ASSIGNMENT: Each line below that includes the word "SERVER" is to be reported.

[[ GIVEN INFORMATION, beginning ]]

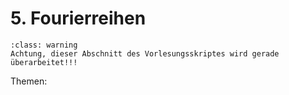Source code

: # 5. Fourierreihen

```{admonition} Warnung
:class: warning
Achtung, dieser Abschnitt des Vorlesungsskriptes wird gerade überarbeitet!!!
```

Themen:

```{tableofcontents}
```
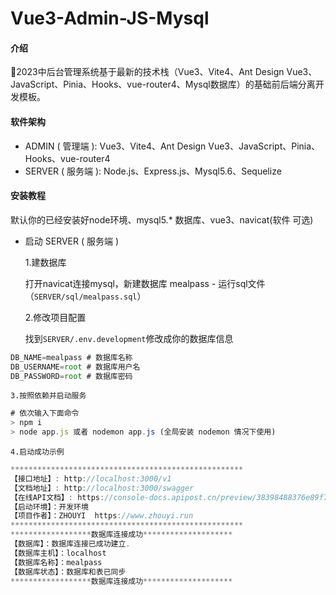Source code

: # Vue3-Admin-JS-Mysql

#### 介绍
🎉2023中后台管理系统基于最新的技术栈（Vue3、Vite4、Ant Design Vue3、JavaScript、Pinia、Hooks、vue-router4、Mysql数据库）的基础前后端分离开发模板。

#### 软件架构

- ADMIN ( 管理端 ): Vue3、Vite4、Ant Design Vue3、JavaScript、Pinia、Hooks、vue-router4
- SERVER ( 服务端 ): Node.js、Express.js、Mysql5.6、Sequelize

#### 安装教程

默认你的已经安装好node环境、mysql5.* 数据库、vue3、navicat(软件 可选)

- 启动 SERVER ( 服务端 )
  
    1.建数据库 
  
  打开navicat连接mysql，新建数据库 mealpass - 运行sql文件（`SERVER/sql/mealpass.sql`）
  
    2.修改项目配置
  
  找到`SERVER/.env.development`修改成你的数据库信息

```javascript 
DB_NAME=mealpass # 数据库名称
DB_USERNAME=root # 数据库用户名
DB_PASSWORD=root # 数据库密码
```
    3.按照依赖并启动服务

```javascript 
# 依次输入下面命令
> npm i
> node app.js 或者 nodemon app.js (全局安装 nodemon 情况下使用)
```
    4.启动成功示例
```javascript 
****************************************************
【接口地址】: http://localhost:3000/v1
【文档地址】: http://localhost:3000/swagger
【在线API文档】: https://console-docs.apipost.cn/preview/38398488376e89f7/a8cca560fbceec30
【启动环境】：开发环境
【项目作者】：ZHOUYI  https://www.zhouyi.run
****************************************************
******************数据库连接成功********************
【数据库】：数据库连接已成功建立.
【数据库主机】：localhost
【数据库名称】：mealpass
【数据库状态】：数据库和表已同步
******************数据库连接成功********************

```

[[ GIVEN INFORMATION, end ]]

ANSWER FOR THIS EXERCISE:
- SERVER ( 服务端 ): Node.js、Express.js、Mysql5.6、Sequelize
- 启动 SERVER ( 服务端 )
  打开navicat连接mysql，新建数据库 mealpass - 运行sql文件（`SERVER/sql/mealpass.sql`）
  找到`SERVER/.env.development`修改成你的数据库信息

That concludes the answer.